(Plain-text document sources)

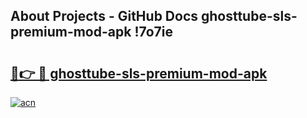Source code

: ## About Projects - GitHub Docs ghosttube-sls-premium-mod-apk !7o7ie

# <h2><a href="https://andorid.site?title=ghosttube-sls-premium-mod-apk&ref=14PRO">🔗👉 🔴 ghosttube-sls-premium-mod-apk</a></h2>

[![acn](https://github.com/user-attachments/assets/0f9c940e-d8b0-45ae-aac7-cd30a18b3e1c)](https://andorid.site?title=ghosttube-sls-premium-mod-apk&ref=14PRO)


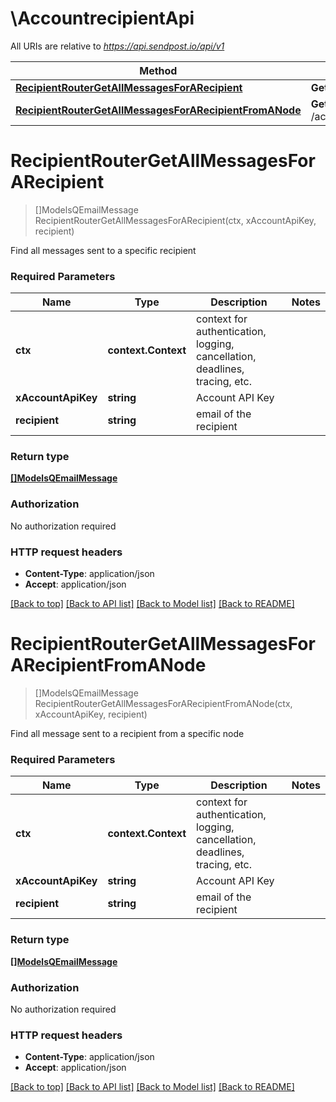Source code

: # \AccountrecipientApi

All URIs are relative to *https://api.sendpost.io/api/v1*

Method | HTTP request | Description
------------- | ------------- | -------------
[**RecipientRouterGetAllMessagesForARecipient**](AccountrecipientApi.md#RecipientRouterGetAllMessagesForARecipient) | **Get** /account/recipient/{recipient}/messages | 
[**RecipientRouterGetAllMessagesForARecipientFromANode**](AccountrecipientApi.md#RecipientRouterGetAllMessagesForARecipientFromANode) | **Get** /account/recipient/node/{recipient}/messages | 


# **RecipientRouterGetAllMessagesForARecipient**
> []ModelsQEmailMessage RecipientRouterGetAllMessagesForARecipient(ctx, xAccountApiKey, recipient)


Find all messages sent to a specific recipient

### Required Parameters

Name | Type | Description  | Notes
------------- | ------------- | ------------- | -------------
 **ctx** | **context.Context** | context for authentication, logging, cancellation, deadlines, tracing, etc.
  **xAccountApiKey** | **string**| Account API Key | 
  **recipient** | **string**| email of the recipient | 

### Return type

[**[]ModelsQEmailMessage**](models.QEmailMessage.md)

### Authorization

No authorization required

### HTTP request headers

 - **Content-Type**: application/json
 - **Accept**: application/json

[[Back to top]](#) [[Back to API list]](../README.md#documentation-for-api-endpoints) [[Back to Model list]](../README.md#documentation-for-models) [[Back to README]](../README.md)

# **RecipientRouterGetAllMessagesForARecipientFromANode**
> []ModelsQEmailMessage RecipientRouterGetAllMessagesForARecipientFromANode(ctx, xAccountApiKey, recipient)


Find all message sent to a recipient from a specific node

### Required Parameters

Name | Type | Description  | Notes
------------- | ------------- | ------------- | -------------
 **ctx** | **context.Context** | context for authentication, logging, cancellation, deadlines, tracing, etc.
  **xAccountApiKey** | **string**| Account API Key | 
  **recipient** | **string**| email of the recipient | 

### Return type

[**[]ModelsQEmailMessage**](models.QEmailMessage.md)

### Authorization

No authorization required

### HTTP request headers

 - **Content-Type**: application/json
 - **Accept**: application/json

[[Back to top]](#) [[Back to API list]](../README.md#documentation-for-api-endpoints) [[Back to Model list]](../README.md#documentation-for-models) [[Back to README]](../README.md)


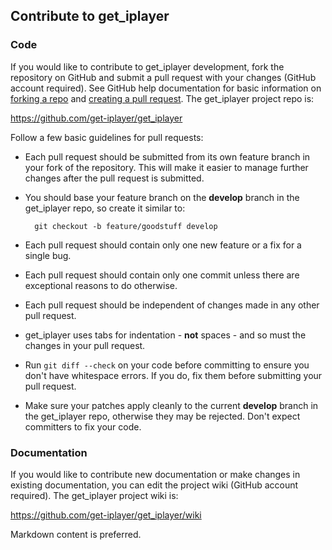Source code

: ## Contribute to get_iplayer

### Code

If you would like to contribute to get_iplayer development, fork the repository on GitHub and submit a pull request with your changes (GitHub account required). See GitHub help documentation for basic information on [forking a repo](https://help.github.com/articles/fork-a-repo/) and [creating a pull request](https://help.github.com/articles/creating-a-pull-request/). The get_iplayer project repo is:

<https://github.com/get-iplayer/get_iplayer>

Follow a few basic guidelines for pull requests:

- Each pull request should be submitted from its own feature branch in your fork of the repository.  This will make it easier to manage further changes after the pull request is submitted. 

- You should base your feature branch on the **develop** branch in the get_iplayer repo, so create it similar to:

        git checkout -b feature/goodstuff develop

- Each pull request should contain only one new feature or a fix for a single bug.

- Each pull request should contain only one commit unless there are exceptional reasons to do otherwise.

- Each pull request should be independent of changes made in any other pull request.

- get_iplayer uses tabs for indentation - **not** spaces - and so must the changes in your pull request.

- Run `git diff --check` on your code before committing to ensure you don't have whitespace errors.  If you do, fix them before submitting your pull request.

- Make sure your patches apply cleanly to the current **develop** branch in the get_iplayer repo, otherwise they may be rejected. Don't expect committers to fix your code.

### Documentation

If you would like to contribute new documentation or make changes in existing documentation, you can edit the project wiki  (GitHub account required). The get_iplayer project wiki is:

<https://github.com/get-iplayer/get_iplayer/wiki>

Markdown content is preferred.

#### [WORK TASK]
Your answer should consist of the lines above that hold the word "specific".

#### [SOLUTION TO THIS TASK]
Find all messages sent to a specific recipient
Find all message sent to a recipient from a specific node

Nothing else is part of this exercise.